(Data excerpts)
-- Opening Marker --

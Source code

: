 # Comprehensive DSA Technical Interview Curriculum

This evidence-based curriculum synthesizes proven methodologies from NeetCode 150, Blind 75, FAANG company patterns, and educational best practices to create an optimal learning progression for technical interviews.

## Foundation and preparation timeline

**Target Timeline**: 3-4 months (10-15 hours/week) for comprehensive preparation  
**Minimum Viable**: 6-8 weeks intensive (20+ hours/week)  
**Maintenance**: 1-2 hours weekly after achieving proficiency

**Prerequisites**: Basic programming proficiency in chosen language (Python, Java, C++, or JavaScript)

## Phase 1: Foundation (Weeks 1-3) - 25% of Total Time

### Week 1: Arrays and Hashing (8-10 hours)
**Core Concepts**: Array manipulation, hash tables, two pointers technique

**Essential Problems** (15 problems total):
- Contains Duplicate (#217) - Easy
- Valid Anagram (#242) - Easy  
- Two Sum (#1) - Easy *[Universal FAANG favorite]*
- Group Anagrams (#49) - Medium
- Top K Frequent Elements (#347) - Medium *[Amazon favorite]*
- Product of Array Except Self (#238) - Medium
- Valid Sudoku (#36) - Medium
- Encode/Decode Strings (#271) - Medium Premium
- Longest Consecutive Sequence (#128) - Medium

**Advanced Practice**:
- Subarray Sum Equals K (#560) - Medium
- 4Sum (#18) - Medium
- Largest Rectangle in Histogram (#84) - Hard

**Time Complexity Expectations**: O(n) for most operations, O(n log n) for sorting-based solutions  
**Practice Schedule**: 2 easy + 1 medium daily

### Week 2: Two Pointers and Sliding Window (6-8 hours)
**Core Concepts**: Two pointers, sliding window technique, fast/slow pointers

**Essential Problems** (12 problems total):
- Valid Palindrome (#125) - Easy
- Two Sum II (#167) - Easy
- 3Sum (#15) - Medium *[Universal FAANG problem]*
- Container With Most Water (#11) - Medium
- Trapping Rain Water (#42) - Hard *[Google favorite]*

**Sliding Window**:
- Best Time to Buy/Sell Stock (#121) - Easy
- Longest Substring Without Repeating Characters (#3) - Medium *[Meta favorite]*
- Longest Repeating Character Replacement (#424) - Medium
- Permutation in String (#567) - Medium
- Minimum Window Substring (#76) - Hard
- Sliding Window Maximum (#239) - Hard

-- Closing Marker --

_WORK INSTRUCTIONS_: From the entries, report every line in which the string "Minimum" occurs.

_WRITTEN RESPONSE_:
**Minimum Viable**: 6-8 weeks intensive (20+ hours/week)  
- Minimum Window Substring (#76) - Hard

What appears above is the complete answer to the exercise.